Aim of the exercise
For every entry that follows, return the words exactly and omit any picture.

Task data

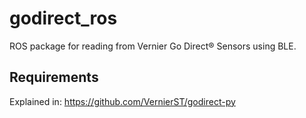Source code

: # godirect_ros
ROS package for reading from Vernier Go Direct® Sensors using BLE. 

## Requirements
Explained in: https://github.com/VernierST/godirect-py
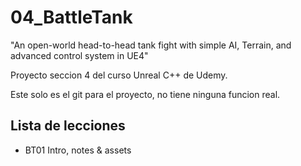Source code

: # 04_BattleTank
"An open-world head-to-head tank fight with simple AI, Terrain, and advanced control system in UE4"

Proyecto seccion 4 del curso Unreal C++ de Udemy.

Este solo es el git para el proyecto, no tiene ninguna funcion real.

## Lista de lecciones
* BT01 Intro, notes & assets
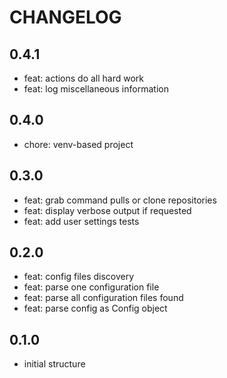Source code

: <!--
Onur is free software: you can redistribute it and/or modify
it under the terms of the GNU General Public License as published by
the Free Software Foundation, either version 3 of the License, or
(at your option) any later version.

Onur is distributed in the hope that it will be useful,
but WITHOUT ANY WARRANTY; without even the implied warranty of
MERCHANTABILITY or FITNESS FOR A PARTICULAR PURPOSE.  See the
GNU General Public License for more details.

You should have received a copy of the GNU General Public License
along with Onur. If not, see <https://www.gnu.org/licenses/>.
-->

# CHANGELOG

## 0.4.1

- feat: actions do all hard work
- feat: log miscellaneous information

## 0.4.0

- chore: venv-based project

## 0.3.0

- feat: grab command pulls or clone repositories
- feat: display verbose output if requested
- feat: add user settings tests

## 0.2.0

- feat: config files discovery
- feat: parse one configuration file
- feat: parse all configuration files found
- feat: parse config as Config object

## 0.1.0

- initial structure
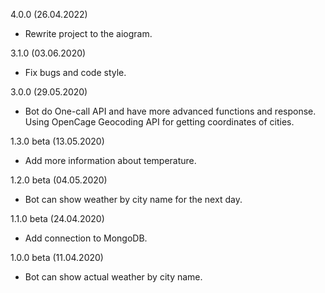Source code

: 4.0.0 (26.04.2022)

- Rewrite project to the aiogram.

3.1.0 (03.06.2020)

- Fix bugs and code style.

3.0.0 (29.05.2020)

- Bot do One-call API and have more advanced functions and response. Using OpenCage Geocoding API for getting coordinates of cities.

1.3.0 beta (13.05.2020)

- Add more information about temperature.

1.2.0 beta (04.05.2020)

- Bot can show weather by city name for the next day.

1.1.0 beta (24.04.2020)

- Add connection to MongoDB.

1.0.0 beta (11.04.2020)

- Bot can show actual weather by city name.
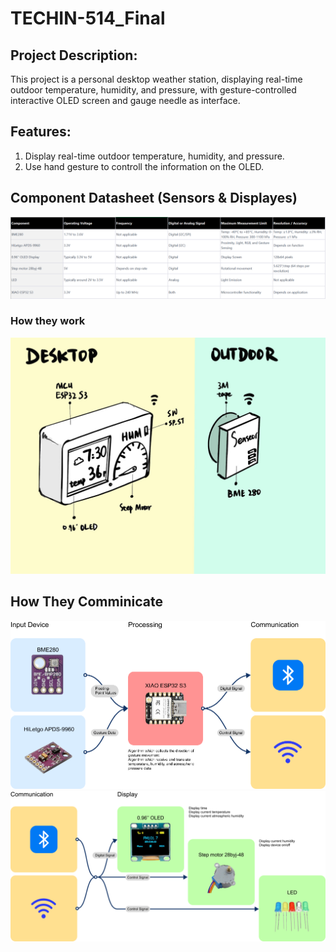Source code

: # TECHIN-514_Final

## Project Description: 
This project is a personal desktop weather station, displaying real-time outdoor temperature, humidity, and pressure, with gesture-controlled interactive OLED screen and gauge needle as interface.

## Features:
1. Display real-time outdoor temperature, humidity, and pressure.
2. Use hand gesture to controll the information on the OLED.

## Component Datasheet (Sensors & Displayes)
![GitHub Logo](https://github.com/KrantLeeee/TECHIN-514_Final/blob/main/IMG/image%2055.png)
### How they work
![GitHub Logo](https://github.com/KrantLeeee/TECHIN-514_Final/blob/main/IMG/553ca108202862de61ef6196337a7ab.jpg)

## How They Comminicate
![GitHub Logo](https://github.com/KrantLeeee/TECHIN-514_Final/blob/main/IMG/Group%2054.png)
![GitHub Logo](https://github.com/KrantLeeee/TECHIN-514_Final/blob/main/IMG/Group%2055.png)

Response area
Source code

: # godirect_ros
ROS package for reading from Vernier Go Direct® Sensors using BLE. 

## Requirements
Explained in: https://github.com/VernierST/godirect-py
Source code

: # 04_BattleTank
"An open-world head-to-head tank fight with simple AI, Terrain, and advanced control system in UE4"

Proyecto seccion 4 del curso Unreal C++ de Udemy.

Este solo es el git para el proyecto, no tiene ninguna funcion real.

## Lista de lecciones
* BT01 Intro, notes & assets
Source code

: <!--
Onur is free software: you can redistribute it and/or modify
it under the terms of the GNU General Public License as published by
the Free Software Foundation, either version 3 of the License, or
(at your option) any later version.

Onur is distributed in the hope that it will be useful,
but WITHOUT ANY WARRANTY; without even the implied warranty of
MERCHANTABILITY or FITNESS FOR A PARTICULAR PURPOSE.  See the
GNU General Public License for more details.

You should have received a copy of the GNU General Public License
along with Onur. If not, see <https://www.gnu.org/licenses/>.
-->

# CHANGELOG

## 0.4.1

- feat: actions do all hard work
- feat: log miscellaneous information

## 0.4.0

- chore: venv-based project

## 0.3.0

- feat: grab command pulls or clone repositories
- feat: display verbose output if requested
- feat: add user settings tests

## 0.2.0

- feat: config files discovery
- feat: parse one configuration file
- feat: parse all configuration files found
- feat: parse config as Config object

## 0.1.0

- initial structure
Source code

: 4.0.0 (26.04.2022)

- Rewrite project to the aiogram.

3.1.0 (03.06.2020)

- Fix bugs and code style.

3.0.0 (29.05.2020)

- Bot do One-call API and have more advanced functions and response. Using OpenCage Geocoding API for getting coordinates of cities.

1.3.0 beta (13.05.2020)

- Add more information about temperature.

1.2.0 beta (04.05.2020)

- Bot can show weather by city name for the next day.

1.1.0 beta (24.04.2020)

- Add connection to MongoDB.

1.0.0 beta (11.04.2020)

- Bot can show actual weather by city name.
Source code

: # TECHIN-514_Final

## Project Description: 
This project is a personal desktop weather station, displaying real-time outdoor temperature, humidity, and pressure, with gesture-controlled interactive OLED screen and gauge needle as interface.

## Features:
1. Display real-time outdoor temperature, humidity, and pressure.
2. Use hand gesture to controll the information on the OLED.

## Component Datasheet (Sensors & Displayes)
![GitHub Logo](https://github.com/KrantLeeee/TECHIN-514_Final/blob/main/IMG/image%2055.png)
### How they work
![GitHub Logo](https://github.com/KrantLeeee/TECHIN-514_Final/blob/main/IMG/553ca108202862de61ef6196337a7ab.jpg)

## How They Comminicate
![GitHub Logo](https://github.com/KrantLeeee/TECHIN-514_Final/blob/main/IMG/Group%2054.png)
![GitHub Logo](https://github.com/KrantLeeee/TECHIN-514_Final/blob/main/IMG/Group%2055.png)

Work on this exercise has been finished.